## Items from a dataset

----------------

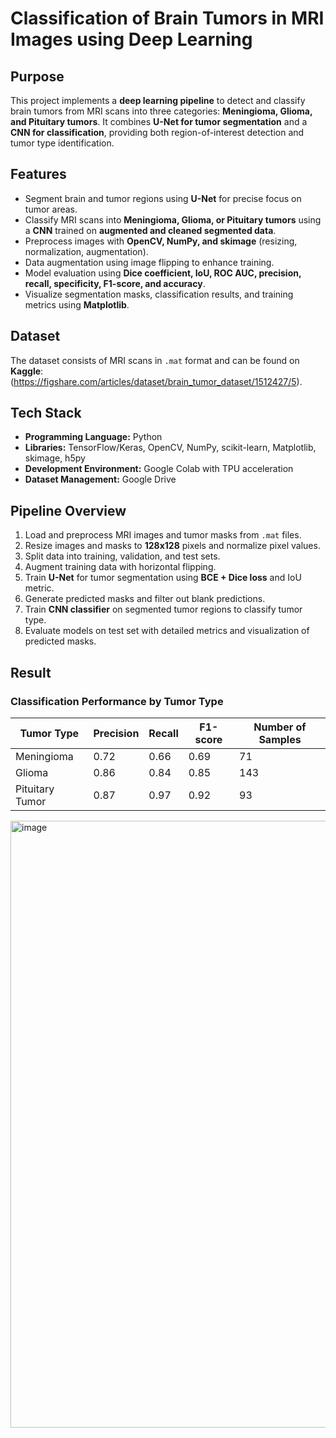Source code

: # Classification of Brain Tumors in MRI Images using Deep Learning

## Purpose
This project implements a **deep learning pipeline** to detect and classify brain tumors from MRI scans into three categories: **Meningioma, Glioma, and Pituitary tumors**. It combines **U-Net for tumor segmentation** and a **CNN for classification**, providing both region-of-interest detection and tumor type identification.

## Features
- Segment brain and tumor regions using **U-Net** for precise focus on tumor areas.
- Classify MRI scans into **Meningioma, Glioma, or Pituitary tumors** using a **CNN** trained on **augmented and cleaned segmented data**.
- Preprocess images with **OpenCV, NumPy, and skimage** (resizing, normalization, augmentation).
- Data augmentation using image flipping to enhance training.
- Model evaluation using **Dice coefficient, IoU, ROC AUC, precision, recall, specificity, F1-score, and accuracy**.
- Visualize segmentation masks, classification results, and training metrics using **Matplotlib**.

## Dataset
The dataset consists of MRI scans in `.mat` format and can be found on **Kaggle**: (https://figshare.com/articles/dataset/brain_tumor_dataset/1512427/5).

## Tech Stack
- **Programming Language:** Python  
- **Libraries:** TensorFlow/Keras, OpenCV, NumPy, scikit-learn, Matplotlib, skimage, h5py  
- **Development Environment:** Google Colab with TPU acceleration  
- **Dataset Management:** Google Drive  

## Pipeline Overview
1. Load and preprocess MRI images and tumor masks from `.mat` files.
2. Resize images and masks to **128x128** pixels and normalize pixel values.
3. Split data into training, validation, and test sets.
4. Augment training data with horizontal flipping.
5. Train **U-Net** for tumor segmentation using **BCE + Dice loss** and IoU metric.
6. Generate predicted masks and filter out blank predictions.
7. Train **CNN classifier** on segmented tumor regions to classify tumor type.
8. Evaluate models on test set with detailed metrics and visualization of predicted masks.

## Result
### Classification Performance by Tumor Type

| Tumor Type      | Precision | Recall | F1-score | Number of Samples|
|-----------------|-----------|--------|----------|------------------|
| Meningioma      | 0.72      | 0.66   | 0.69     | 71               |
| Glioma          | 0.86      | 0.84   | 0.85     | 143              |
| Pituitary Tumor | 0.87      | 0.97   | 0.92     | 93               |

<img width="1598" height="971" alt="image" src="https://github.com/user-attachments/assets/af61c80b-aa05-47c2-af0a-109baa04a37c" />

----------------

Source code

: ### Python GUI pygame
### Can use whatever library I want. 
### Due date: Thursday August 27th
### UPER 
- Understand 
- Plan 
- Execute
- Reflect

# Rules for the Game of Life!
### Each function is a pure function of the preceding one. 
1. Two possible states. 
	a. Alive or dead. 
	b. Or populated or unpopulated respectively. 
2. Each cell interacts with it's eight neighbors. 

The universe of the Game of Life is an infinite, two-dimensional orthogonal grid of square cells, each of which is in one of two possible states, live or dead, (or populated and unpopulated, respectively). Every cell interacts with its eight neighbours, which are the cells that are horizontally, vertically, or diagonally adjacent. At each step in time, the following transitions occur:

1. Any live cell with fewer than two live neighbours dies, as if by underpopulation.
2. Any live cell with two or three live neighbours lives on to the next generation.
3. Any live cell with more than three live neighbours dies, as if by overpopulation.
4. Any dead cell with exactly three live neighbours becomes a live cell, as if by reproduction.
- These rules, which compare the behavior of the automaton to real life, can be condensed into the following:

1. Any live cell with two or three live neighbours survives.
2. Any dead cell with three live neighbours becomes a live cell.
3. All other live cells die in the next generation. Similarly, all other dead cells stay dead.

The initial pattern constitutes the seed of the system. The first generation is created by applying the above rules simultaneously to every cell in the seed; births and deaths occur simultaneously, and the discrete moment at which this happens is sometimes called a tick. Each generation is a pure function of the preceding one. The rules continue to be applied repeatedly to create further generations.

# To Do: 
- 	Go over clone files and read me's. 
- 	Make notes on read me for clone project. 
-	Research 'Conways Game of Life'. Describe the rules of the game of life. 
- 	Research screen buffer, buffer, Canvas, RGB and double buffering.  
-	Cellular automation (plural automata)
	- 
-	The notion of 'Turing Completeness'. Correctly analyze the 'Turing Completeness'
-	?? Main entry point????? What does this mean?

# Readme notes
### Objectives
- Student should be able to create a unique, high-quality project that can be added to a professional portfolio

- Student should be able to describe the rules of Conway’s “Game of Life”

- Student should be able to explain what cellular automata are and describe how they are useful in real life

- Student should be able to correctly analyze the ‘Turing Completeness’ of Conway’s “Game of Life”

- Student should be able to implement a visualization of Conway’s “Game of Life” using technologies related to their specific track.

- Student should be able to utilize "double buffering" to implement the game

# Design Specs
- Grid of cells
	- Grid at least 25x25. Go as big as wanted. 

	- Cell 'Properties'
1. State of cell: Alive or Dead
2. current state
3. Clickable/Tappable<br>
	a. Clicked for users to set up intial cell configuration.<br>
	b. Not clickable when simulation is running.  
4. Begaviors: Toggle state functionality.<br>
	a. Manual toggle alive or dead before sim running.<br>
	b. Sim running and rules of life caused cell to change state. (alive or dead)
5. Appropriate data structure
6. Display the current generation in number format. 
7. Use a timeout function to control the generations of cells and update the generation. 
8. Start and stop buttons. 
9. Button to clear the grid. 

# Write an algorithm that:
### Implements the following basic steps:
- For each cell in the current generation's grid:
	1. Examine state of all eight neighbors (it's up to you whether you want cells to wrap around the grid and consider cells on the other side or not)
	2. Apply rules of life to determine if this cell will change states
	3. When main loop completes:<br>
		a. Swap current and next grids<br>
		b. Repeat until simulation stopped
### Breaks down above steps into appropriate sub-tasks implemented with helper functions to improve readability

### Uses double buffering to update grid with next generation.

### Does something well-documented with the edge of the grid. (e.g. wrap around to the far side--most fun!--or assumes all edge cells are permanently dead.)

----------------

## About this task
Beginning with the line above that contains "5. Appropriate data structure", copy each line exactly up to and including the line that contains "### Does something", and go no further.

## Finished exercise
5. Appropriate data structure
6. Display the current generation in number format. 
7. Use a timeout function to control the generations of cells and update the generation. 
8. Start and stop buttons. 
9. Button to clear the grid. 

# Write an algorithm that:
### Implements the following basic steps:
- For each cell in the current generation's grid:
	1. Examine state of all eight neighbors (it's up to you whether you want cells to wrap around the grid and consider cells on the other side or not)
	2. Apply rules of life to determine if this cell will change states
	3. When main loop completes:<br>
		a. Swap current and next grids<br>
		b. Repeat until simulation stopped
### Breaks down above steps into appropriate sub-tasks implemented with helper functions to improve readability

### Uses double buffering to update grid with next generation.

### Does something well-documented with the edge of the grid. (e.g. wrap around to the far side--most fun!--or assumes all edge cells are permanently dead.)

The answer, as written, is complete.